__TASK OBJECTIVE__
The lines to return are those below that contain the word "либо".

[DATA]

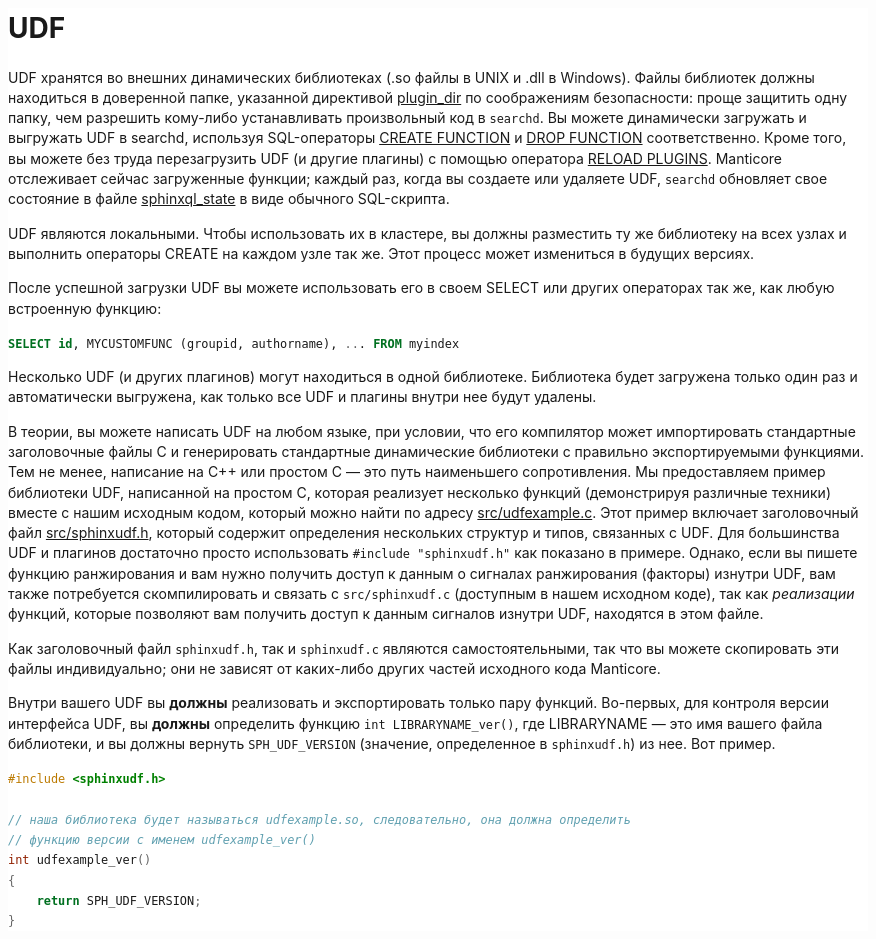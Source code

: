 # UDF

UDF хранятся во внешних динамических библиотеках (.so файлы в UNIX и .dll в Windows). Файлы библиотек должны находиться в доверенной папке, указанной директивой [plugin_dir](../../Server_settings/Common.md#plugin_dir) по соображениям безопасности: проще защитить одну папку, чем разрешить кому-либо устанавливать произвольный код в `searchd`. Вы можете динамически загружать и выгружать UDF в searchd, используя SQL-операторы [CREATE FUNCTION](../../Extensions/UDFs_and_Plugins/UDF/Creating_a_function.md) и [DROP FUNCTION](../../Extensions/UDFs_and_Plugins/UDF/Deleting_a_function.md) соответственно. Кроме того, вы можете без труда перезагрузить UDF (и другие плагины) с помощью оператора [RELOAD PLUGINS](../../Extensions/UDFs_and_Plugins/Plugins/Reloading_plugins.md). Manticore отслеживает сейчас загруженные функции; каждый раз, когда вы создаете или удаляете UDF, `searchd` обновляет свое состояние в файле [sphinxql_state](../../Server_settings/Searchd.md#sphinxql_state) в виде обычного SQL-скрипта.

UDF являются локальными. Чтобы использовать их в кластере, вы должны разместить ту же библиотеку на всех узлах и выполнить операторы CREATE на каждом узле так же. Этот процесс может измениться в будущих версиях.

После успешной загрузки UDF вы можете использовать его в своем SELECT или других операторах так же, как любую встроенную функцию:

```sql
SELECT id, MYCUSTOMFUNC (groupid, authorname), ... FROM myindex
```

Несколько UDF (и других плагинов) могут находиться в одной библиотеке. Библиотека будет загружена только один раз и автоматически выгружена, как только все UDF и плагины внутри нее будут удалены.

В теории, вы можете написать UDF на любом языке, при условии, что его компилятор может импортировать стандартные заголовочные файлы C и генерировать стандартные динамические библиотеки с правильно экспортируемыми функциями. Тем не менее, написание на C++ или простом C — это путь наименьшего сопротивления. Мы предоставляем пример библиотеки UDF, написанной на простом C, которая реализует несколько функций (демонстрируя различные техники) вместе с нашим исходным кодом, который можно найти по адресу [src/udfexample.c](https://github.com/manticoresoftware/manticore/blob/master/src/udfexample.c). Этот пример включает заголовочный файл [src/sphinxudf.h](https://github.com/manticoresoftware/manticore/blob/master/src/sphinxudf.h), который содержит определения нескольких структур и типов, связанных с UDF. Для большинства UDF и плагинов достаточно просто использовать `#include "sphinxudf.h"` как показано в примере. Однако, если вы пишете функцию ранжирования и вам нужно получить доступ к данным о сигналах ранжирования (факторы) изнутри UDF, вам также потребуется скомпилировать и связать с `src/sphinxudf.c` (доступным в нашем исходном коде), так как *реализации* функций, которые позволяют вам получить доступ к данным сигналов изнутри UDF, находятся в этом файле.

Как заголовочный файл `sphinxudf.h`, так и `sphinxudf.c` являются самостоятельными, так что вы можете скопировать эти файлы индивидуально; они не зависят от каких-либо других частей исходного кода Manticore.

Внутри вашего UDF вы **должны** реализовать и экспортировать только пару функций. Во-первых, для контроля версии интерфейса UDF, вы **должны** определить функцию `int LIBRARYNAME_ver()`, где LIBRARYNAME — это имя вашего файла библиотеки, и вы должны вернуть `SPH_UDF_VERSION` (значение, определенное в `sphinxudf.h`) из нее. Вот пример.

```c
#include <sphinxudf.h>

// наша библиотека будет называться udfexample.so, следовательно, она должна определить
// функцию версии с именем udfexample_ver()
int udfexample_ver()
{
    return SPH_UDF_VERSION;
}
```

[/DATA]

__EXERCISE RESPONSE__
UDF хранятся во внешних динамических библиотеках (.so файлы в UNIX и .dll в Windows). Файлы библиотек должны находиться в доверенной папке, указанной директивой [plugin_dir](../../Server_settings/Common.md#plugin_dir) по соображениям безопасности: проще защитить одну папку, чем разрешить кому-либо устанавливать произвольный код в `searchd`. Вы можете динамически загружать и выгружать UDF в searchd, используя SQL-операторы [CREATE FUNCTION](../../Extensions/UDFs_and_Plugins/UDF/Creating_a_function.md) и [DROP FUNCTION](../../Extensions/UDFs_and_Plugins/UDF/Deleting_a_function.md) соответственно. Кроме того, вы можете без труда перезагрузить UDF (и другие плагины) с помощью оператора [RELOAD PLUGINS](../../Extensions/UDFs_and_Plugins/Plugins/Reloading_plugins.md). Manticore отслеживает сейчас загруженные функции; каждый раз, когда вы создаете или удаляете UDF, `searchd` обновляет свое состояние в файле [sphinxql_state](../../Server_settings/Searchd.md#sphinxql_state) в виде обычного SQL-скрипта.
Как заголовочный файл `sphinxudf.h`, так и `sphinxudf.c` являются самостоятельными, так что вы можете скопировать эти файлы индивидуально; они не зависят от каких-либо других частей исходного кода Manticore.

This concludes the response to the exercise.